The pivot isn’t an equal opportunity endeavor. For larger, well-established companies - which are seeing an exponential rise in Israel - there are bureaucratic constraints, a tried and true playbook that’s tougher to branch out from, and less ability to move at the rapid pace of a startup. Adcore, a publicly-traded worth in excess of 100 million and founded back in 2005 faced a startling initial drop in ad-spend by clients at the start of the pandemic and jumped into action to look for ways to pivot, what they came up with was founding a startup that leverages their core technology from within.
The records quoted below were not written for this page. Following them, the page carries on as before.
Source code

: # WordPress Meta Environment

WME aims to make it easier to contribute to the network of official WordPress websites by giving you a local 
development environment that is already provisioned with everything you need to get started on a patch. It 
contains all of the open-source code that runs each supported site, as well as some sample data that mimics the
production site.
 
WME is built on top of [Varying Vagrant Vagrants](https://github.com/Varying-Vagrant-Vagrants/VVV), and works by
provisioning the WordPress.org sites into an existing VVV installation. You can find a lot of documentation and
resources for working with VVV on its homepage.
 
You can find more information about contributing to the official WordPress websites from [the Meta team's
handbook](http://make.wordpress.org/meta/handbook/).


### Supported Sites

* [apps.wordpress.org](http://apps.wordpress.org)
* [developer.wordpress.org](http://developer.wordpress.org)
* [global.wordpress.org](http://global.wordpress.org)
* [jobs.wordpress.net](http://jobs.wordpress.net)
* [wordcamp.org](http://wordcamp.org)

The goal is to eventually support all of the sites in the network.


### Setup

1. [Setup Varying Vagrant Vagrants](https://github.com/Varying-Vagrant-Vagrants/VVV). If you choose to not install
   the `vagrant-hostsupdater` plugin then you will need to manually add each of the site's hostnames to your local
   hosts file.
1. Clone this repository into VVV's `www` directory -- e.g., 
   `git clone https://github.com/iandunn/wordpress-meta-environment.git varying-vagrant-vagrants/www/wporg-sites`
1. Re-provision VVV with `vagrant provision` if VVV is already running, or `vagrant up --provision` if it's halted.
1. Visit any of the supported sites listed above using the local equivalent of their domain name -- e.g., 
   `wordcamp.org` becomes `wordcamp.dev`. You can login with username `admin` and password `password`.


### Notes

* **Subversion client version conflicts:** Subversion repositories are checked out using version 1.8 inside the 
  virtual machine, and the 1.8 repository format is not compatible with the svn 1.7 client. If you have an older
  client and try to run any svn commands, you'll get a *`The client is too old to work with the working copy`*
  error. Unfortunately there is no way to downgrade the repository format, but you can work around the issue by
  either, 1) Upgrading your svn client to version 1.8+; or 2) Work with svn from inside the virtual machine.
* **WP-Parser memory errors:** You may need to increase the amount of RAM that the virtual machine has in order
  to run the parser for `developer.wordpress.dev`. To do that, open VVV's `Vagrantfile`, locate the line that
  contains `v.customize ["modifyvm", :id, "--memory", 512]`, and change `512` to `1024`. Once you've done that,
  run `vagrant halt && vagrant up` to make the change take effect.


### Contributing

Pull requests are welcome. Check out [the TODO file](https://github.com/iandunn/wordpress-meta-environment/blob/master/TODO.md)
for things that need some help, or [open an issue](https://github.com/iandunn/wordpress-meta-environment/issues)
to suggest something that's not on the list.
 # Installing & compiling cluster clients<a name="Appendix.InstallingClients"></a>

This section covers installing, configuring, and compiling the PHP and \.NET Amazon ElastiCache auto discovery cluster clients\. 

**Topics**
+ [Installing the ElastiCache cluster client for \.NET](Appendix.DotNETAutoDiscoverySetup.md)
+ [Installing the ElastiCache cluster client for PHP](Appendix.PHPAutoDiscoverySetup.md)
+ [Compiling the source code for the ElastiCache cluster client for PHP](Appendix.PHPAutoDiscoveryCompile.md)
Though ad spend rebounded and Adcore saw strong growth in the past quarter, their startup pivot, our own company, Amphy, is also flourishing. The educational platform offers a wide variety of unique live classes is growing rapidly in a completely new market while leveraging Adcore’s adtech, team, and offices along with advances in video communication. The startup within the larger business allows for the best of both worlds - a fast-paced startup mentality and innovation, paired with the resources, expertise, stability, and perks of a larger company.

 

Acquisitions, not exits

 

Once upon a time, industry titans gobbled up startups in order to neutralize any potential competition, and entrepreneurs were more than willing to go along with it. Startup founders sometimes didn’t focus on building a company that could grow to meet the standards set by their biggest competitors. Rather, they built their companies with the expectation that once they became established enough, a larger corporation would provide them with the opportunity to make a swift and lucrative exit.

 

However, industry trends indicate a shifting tide around this practice, with many companies choosing to acquire their smaller competitors in order to utilize their tech and strategy, rather than aiming to remove them from the space. Automated global payment company Tipalti recently bought a smaller payment platform, Approve, for some $40 million.

 

Approve specialized in a Fintech niche that Tipalti wanted to explore, and rather than waste time and money on a huge R&D project, they decided to simply buy the smaller company that had a proven track record of success. By acquiring a startup and even letting it continue doing what it does best as an almost independent branch of the business, larger companies can both reap the benefits of their competitor’s tech, as well as boost their bottom lines and take a potential competitor out of the space.

 

Another major advantage of acquisitions is that it sends company growth into warp speed, as well as often adds to valuation. During the pandemic, Bookaway strategically leveraged acquisitions to continue growing in the travel space even as travel restrictions battered their competitors and most growth in the industry slowed to a halt. In July, Bookaway announced that it had raised $46 million and was forming its own portfolio group uniting international sea and group transportation companies.

 

Israel’s new reputation as “Scale-up Nation” was unthinkable just a few years ago and the transition is worth celebrating. The shift towards scale means more wealth creation and jobs, but does come with the challenge of rewriting Israel’s innovation playbook to work beyond startups. With an embrace of pivots, the creation of startups within existing companies, and the right acquisitions, there is no reason that Israel can’t safeguard its startup DNA while growing even further.

 

Kovi Fine is Head of Operations at Amphy, an online marketplace offering live classes.